Sentí la polla ya tiesa en mi garganta mientras escuchaba los gemidos de Iván y notaba una de sus manos sobre mi cabeza. Él se dejaba hacer y yo aprovechaba la coyuntura para lamerle el glande, recorrerle el tronco con la lengua o comerme sus peludos huevos. La metía y sacaba de mi boca a mi antojo disfrutando de cada milímetro. Sentía el calor de julio en cada poro y el sudor deslizándose por ambos cuerpos. Se intensificaba por tanto el aroma del ambiente que recogía, además, los sonoros suspiros del perroflauta al que le estaba comiendo la polla.
Iván intentó apartarme y subirme mientras se agachaba. Yo hubiera seguido lamiendo, pero él quería formar parte activa también, así que me cedió su sitio, se arrodilló y descubrió mi polla completamente tiesa y deseosa de sentir su lengua. Se detuvo en el glande dibujando círculos con ella, dejando un rastro de saliva que luego esparciría con su boca al tragársela entera. Di un respingo cuando la tuvo dentro y un cosquilleo recorrió mi abdomen y mis piernas. Ahogué el sollozo mordiéndome los labios y disfruté de la mamada de Iván.
Tampoco mucho, porque ante aquella provocadora situación podría correrme en cualquier momento. Se puso de pie y volvimos a besarnos mientras nos agarrábamos las pollas para pajearlas. Hubo un momento de duda de no saber qué vendría entonces. Ni él ni yo conocíamos nuestras preferencias y ninguno tenía claro si debía poner el culo o follarse al otro. Iván disipó las dudas.
-¿Me follas? –preguntó.
Y se apoyó sobre la mesa escolar regalándome su ano para que le penetrara. Lo hice con cuidado al compás de los gemidos que Iván emitía hasta que pareció acomodarse a mi verga y el ritmo se sincronizó con suaves embestidas que nos llevaban a los dos a sentir un inmenso e intenso placer. Las gotas de sudor brotaban constantes deslizándose por ambos cuerpos a la espera de que otros fluidos desempeñaran su papel. Intenté acceder a la verga de Iván con mi mano para masajeársela y escuché un potente quejido que anunciaba que se corría con tan solo un roce de mis dedos que pronto notaron su ardiente y espesa leche.

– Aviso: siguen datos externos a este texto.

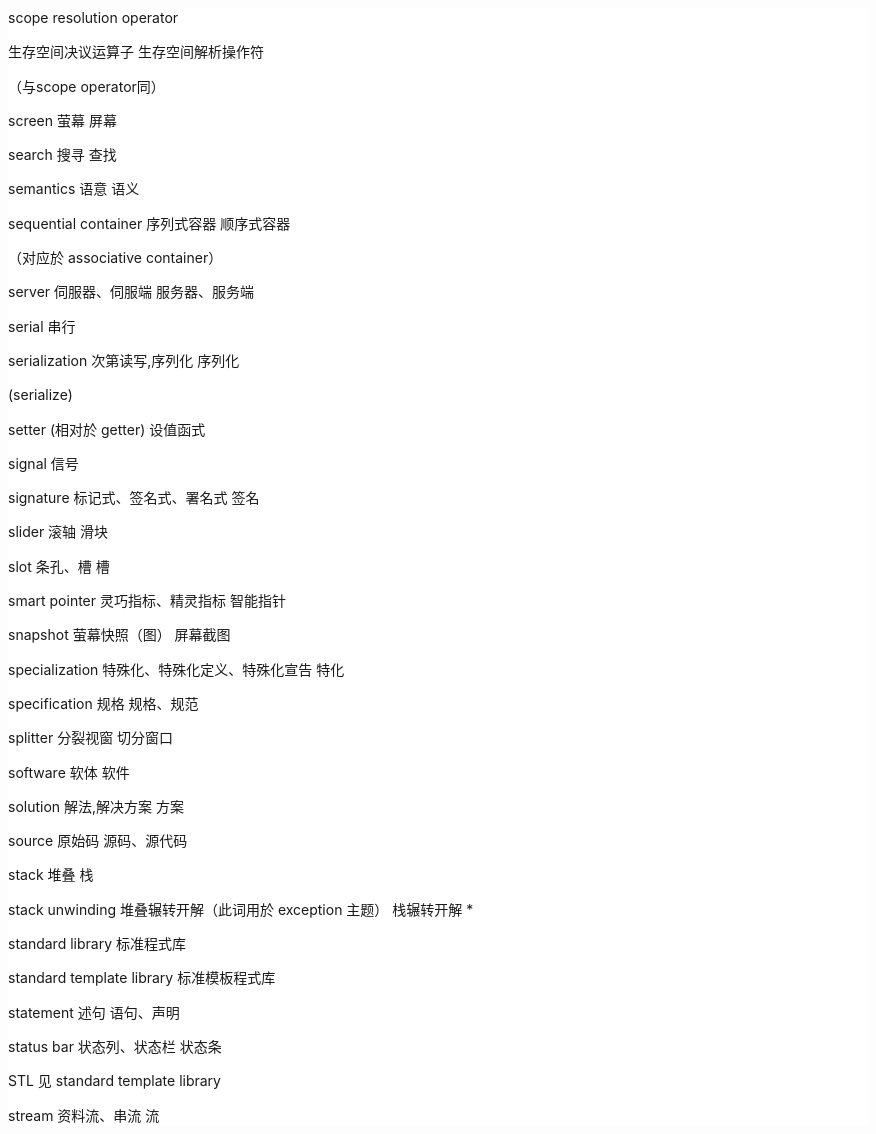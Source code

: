 scope resolution operator

生存空间决议运算子 生存空间解析操作符

（与scope operator同）

screen 萤幕 屏幕

search 搜寻 查找

semantics 语意 语义

sequential container 序列式容器 顺序式容器

（对应於 associative container）

server 伺服器、伺服端 服务器、服务端

serial 串行

serialization 次第读写,序列化 序列化

(serialize)

setter (相对於 getter) 设值函式

signal 信号

signature 标记式、签名式、署名式 签名

slider 滚轴 滑块

slot 条孔、槽 槽

smart pointer 灵巧指标、精灵指标 智能指针

snapshot 萤幕快照（图） 屏幕截图

specialization 特殊化、特殊化定义、特殊化宣告 特化

specification 规格 规格、规范

splitter 分裂视窗 切分窗口

software 软体 软件

solution 解法,解决方案 方案

source 原始码 源码、源代码

stack 堆叠 栈

stack unwinding 堆叠辗转开解（此词用於 exception 主题） 栈辗转开解 *

standard library 标准程式库

standard template library 标准模板程式库

statement 述句 语句、声明

status bar 状态列、状态栏 状态条

STL 见 standard template library

stream 资料流、串流 流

Aguantó estoico hasta que yo me corrí sobre su espalda y mi lefa se mezcló con su sudor resbalándose sobre ella. Se dio la vuelta y nos besamos otra vez. Ese beso me gustó más que ningún otro y lo recuerdo mientras alguna parte de mi cuerpo se encoge –aunque otras hagan lo contrario-. Nos dirigimos a los baños, y al menos yo, con una sonrisa boba que no podía quitarme. Nos reencontramos en la puerta y le besé otra vez, tierno y tonto como siempre, como soy yo en el fondo.

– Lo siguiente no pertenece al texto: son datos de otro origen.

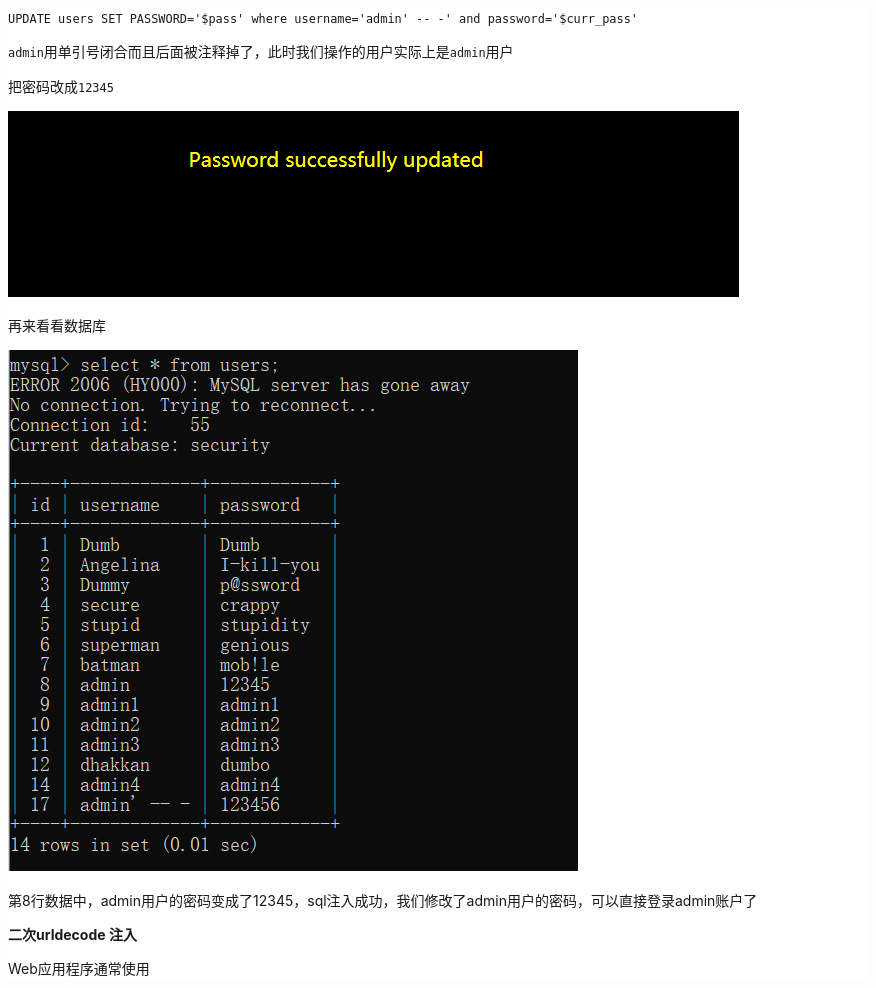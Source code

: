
 ```mysql
UPDATE users SET PASSWORD='$pass' where username='admin' -- -' and password='$curr_pass' 
```

`admin`用单引号闭合而且后面被注释掉了，此时我们操作的用户实际上是`admin`用户

把密码改成`12345`

![修改成功](/img/image-20210122132251979.png)

再来看看数据库

![admin的密码变成了12345](/img/image-20210122132407600.png)

第8行数据中，admin用户的密码变成了12345，sql注入成功，我们修改了admin用户的密码，可以直接登录admin账户了

**二次urldecode 注入**

Web应用程序通常使用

Iván se iba a la playa al día siguiente y no quedamos en nada particular, aunque sí que me avisó de cuándo vuelve. Han pasado tan sólo 48 horas y ya cuento los días. Algún mensajito por whatsapp ayuda a sobrellevar la espera, pero no me dice si el que lo escribe está tan embobao como yo o si todo esto se quedará tan sólo en la inverosímil historia de un pijo y un perroflauta.